The hypotheticals like that are endless. And a fourth major delay came from the insurance companies themselves. United Health provides coverage to more than 70 million people; UBH provides behavorial coverage for one in six insured Americans. But the company has expressed concern over the Wellstone Act.

In written comments submitted on the interim rules in 2010, United Health argued that the regulations are stricter than the law intended, and "will have unintended, negative consequences that will disrupt access to appropriate behavioral health care." The company cites the possibility of higher premiums, increased out-of-pocket costs that serve as a deterrent to care, "and, in some cases, loss of behavioral health coverage altogether."

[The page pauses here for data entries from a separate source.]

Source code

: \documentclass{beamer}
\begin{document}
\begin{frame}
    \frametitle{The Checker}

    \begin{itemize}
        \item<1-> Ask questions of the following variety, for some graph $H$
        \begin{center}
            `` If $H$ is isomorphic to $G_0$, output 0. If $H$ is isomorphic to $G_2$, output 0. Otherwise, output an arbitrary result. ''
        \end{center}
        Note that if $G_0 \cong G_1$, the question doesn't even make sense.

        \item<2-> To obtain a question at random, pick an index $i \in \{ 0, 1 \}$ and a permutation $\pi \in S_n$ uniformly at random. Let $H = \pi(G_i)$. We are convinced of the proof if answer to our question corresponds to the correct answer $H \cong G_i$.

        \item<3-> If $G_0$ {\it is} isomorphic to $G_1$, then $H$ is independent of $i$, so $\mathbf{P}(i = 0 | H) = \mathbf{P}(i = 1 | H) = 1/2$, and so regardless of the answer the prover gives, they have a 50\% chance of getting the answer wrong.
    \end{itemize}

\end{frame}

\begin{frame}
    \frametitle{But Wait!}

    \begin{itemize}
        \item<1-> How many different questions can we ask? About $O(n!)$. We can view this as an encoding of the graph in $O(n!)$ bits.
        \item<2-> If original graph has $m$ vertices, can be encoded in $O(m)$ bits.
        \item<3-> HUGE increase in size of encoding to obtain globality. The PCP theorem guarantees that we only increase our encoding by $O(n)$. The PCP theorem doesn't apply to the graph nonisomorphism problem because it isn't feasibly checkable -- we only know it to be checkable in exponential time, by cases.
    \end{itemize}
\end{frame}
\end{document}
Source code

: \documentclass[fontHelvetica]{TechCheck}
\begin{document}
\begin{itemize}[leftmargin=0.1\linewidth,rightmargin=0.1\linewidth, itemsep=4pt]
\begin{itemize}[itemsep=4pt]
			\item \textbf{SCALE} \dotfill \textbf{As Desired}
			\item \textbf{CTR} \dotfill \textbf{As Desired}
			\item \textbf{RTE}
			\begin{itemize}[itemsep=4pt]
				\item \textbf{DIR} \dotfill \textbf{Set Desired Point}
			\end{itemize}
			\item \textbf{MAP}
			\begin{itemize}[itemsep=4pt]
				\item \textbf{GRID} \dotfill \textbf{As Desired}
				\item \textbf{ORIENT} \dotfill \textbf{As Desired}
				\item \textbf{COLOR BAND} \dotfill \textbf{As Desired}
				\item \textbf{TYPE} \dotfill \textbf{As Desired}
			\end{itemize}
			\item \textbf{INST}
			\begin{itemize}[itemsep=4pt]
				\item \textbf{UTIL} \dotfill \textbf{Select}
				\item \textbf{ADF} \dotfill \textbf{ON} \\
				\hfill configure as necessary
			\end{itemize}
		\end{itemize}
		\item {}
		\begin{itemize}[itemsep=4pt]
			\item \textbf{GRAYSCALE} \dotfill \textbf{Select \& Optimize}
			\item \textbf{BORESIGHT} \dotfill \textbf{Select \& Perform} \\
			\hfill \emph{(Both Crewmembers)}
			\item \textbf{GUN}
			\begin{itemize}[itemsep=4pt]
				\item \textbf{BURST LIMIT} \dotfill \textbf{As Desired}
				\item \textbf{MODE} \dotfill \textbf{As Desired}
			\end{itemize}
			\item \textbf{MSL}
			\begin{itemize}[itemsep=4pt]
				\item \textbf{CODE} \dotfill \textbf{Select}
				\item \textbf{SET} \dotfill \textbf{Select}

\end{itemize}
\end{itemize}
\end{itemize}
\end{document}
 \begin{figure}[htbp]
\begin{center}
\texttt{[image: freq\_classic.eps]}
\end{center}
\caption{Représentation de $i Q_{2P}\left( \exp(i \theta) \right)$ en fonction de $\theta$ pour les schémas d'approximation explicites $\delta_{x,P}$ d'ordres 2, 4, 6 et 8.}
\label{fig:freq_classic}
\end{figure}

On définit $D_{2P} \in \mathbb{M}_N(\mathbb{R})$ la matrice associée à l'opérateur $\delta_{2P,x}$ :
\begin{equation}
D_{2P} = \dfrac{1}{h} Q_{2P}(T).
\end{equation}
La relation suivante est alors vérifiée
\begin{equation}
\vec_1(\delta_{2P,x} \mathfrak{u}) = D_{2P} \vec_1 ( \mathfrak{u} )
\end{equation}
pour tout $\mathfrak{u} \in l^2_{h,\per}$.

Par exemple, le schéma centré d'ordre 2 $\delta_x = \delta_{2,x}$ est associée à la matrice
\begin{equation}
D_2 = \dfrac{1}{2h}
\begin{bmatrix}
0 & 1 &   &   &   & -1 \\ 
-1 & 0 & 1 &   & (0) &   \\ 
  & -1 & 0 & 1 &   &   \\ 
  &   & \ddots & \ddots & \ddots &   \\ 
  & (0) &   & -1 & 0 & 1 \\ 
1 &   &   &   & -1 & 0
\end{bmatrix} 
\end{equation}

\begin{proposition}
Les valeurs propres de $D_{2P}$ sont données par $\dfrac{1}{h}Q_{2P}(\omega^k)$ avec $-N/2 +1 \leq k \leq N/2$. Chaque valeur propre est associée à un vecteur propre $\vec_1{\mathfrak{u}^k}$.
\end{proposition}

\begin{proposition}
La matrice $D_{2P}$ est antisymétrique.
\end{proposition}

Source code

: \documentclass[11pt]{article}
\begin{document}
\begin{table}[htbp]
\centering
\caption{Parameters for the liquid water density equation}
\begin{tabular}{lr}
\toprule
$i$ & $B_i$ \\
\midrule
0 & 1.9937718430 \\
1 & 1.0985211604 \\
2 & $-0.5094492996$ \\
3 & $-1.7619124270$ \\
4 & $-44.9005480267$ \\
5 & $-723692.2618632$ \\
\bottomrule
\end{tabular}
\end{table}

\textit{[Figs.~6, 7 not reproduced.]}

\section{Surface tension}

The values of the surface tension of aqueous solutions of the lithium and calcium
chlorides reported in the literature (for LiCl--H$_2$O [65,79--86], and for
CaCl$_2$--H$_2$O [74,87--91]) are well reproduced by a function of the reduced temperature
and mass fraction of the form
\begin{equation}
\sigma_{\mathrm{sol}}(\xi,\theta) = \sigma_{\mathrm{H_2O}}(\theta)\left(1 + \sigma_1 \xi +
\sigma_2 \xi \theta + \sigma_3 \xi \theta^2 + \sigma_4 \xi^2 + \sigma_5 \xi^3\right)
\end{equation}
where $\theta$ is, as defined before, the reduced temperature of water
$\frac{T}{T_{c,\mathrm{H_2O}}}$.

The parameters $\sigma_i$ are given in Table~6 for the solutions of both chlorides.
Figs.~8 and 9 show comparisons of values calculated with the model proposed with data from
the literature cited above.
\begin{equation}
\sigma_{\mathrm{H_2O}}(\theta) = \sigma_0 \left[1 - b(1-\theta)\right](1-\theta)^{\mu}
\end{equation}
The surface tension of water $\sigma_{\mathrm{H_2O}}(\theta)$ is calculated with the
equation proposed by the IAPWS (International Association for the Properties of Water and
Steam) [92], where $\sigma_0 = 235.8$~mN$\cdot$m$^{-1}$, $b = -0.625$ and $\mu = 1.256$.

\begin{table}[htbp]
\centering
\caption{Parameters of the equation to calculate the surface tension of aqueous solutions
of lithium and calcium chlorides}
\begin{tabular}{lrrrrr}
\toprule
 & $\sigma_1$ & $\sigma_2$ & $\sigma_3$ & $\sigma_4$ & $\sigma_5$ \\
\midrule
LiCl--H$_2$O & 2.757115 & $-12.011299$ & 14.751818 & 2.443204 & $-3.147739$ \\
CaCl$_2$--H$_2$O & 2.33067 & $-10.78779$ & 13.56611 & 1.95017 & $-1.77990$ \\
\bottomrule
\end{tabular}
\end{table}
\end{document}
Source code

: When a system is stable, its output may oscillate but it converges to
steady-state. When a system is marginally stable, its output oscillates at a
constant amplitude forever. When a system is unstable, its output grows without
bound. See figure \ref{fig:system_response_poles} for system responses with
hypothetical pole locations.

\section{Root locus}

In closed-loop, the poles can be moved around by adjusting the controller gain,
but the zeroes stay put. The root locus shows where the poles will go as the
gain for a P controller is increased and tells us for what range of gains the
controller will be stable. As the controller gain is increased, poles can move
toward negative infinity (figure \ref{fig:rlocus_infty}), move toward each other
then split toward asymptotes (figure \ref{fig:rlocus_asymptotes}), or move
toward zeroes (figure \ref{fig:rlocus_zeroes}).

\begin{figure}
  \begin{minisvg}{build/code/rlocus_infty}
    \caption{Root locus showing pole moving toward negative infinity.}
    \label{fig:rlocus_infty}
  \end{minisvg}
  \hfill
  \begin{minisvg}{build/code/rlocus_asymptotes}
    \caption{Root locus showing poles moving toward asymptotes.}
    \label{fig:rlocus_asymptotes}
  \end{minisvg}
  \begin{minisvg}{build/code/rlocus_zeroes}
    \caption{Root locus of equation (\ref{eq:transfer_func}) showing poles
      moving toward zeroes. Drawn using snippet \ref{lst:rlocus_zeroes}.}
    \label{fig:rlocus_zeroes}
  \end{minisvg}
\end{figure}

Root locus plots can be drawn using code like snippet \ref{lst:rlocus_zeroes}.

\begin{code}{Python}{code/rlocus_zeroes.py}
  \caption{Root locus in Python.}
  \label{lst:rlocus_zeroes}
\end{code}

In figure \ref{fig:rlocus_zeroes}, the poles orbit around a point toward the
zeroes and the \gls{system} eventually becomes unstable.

United Health recommended a longer transition time to comply with the law, no parity for "non-quantitative" treatment (like Bird's residential care), and deductibles for mental health benefits separate from the medical/surgical deductible.

To Wrobel, the lawyer who has represented Bird and more than 20 other clients with similar cases, the company's complaints are "pretty clear," she says. "I think it's perceived as expensive."


Kim, like Katie Bird, bears the scars of her insurance battles in paper. Hers are organized in a thick, white binder. She sighs as she drops the pile on a coffee shop table.